Serialization & Deserialization¶
The anyschema.serde module provides utilities to serialize and deserialize Narwhals dtypes to and from
string representations.
This is essential when you need to store, transmit, or share schema information in JSON-compatible formats.
Overview¶
Two main functions are available:
serialize_dtype(dtype: DType) -> str: Converts a Narwhals dtype to its string representation.deserialize_dtype(into_dtype: str) -> DType: Reconstructs a Narwhals dtype from a string.
These functions support all Narwhals dtypes, including complex nested structures like List, Struct, and Array.
Why Serialization Matters¶
Serialization enables you to:
- Store schemas in databases or configuration files as JSON
- Transmit schemas via APIs or network requests
- Share schemas across different services or programming languages
- Document types explicitly in JSON schemas beyond Python's type system
- Version control schema definitions in human-readable formats
Basic Usage¶
Simple Types¶
Converting basic Narwhals dtypes to strings and back:
import narwhals as nw
from anyschema.serde import serialize_dtype, deserialize_dtype
dtype = nw.Int64()
# Serialize a dtype to string
dtype_str = serialize_dtype(dtype)
print(f"Serialized: {dtype_str}")
# Deserialize back to dtype
reconstructed = deserialize_dtype(dtype_str)
print(f"Deserialized: {reconstructed}")
print(f"Round-trip successful: {dtype == reconstructed}")
Nested Types¶
Serde handles nested and complex types seamlessly:
import narwhals as nw
from anyschema.serde import serialize_dtype, deserialize_dtype
# Complex nested structure
complex_dtype = nw.Struct(
{
"id": nw.Int64(),
"tags": nw.List(nw.String()),
"metadata": nw.Struct(
{
"created": nw.Datetime(time_unit="ms", time_zone="UTC"),
"active": nw.Boolean(),
}
),
}
)
# Serialize
dtype_str = serialize_dtype(complex_dtype)
print(f"Serialized:\n{dtype_str}")
# Deserialize
reconstructed = deserialize_dtype(dtype_str)
print(f"\nDeserialized: {reconstructed}")
print(f"Round-trip successful: {complex_dtype == reconstructed}")
Serialized:
Struct({'id': Int64, 'tags': List(String), 'metadata': Struct({'created': Datetime(time_unit='ms', time_zone='UTC'), 'active': Boolean})})

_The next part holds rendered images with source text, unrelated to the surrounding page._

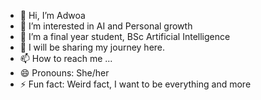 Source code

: - 👋 Hi, I’m Adwoa
- 👀 I’m interested in AI and Personal growth
- 🌱 I’m a final year student, BSc Artificial Intelligence
- 💞️ I will be sharing my journey here.
- 📫 How to reach me ...
- 😄 Pronouns: She/her
- ⚡ Fun fact: Weird fact, I want to be everything and more

<!---
Adwoa-Bempomaa/Adwoa-Bempomaa is a ✨ special ✨ repository because its `README.md` (this file) appears on your GitHub profile.
You can click the Preview link to take a look at your changes.
--->
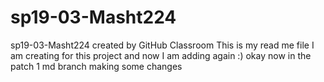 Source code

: # sp19-03-Masht224
sp19-03-Masht224 created by GitHub Classroom
This is my read me file I am creating for this project 
and now I am adding again :)
okay now in the patch 1 md branch making some changes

Deserialized: Struct({'id': Int64, 'tags': List(String), 'metadata': Struct({'created': Datetime(time_unit='ms', time_zone='UTC'), 'active': Boolean})})

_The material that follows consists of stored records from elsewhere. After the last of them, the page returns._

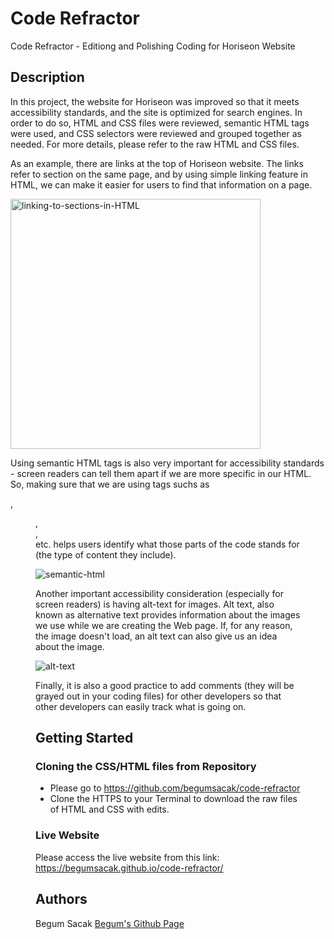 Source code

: # Code Refractor 

Code Refractor - Editiong and Polishing Coding for Horiseon Website

## Description

In this project, the website for Horiseon was improved so that it meets accessibility standards, and the site is optimized for search engines. In order to do so, HTML and CSS files were reviewed, semantic HTML tags were used, and CSS selectors were reviewed and grouped together as needed. For more details, please refer to the raw HTML and CSS files. 

As an example, there are links at the top of Horiseon website. The links refer to section on the same page, and by using simple linking feature in HTML, we can make it easier for users to find that information on a page. 

<img width="400" alt="linking-to-sections-in-HTML" src="https://user-images.githubusercontent.com/63175082/83825501-20e34e80-a69f-11ea-887c-9c740e51fed6.png">

Using semantic HTML tags is also very important for accessibility standards - screen readers can tell them apart if we are more specific in our HTML. So, making sure that we are using tags suchs as <nav>, <figure>, <main>, <footer> etc. helps users identify what those parts of the code stands for (the type of content they include). 

![semantic-html](https://user-images.githubusercontent.com/63175082/83825644-88999980-a69f-11ea-9596-304a23595069.jpg)

Another important accessibility consideration (especially for screen readers) is having alt-text for images. Alt text, also known as alternative text provides information about the images we use while we are creating the Web page. If, for any reason, the image doesn't load, an alt text can also give us an idea about the image. 

![alt-text](https://user-images.githubusercontent.com/63175082/83825728-d0b8bc00-a69f-11ea-8639-0b37c06cb29a.jpg)

Finally, it is also a good practice to add comments (they will be grayed out in your coding files) for other developers so that other developers can easily track what is going on. 

## Getting Started

### Cloning the CSS/HTML files from Repository

* Please go to https://github.com/begumsacak/code-refractor
* Clone the HTTPS to your Terminal to download the raw files of HTML and CSS with edits. 

### Live Website

Please access the live website from this link: https://begumsacak.github.io/code-refractor/

## Authors



Begum Sacak
[Begum's Github Page](https://github.com/begumsacak)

Round-trip successful: True
Integration with Pydantic¶
A common use case is storing Narwhals dtype information in Pydantic model JSON schemas. This allows you to specify precise type information beyond what Python's type system provides.
The Challenge¶
Pydantic's json_schema_extra parameter must contain JSON-serializable values.
Since Narwhals dtype objects are not JSON-serializable, it's necessary to pre-serialize them at field definition
time.
Important: Pre-serialization Required
Pydantic processes json_schema_extra during Field initialization, before any custom schema generators run.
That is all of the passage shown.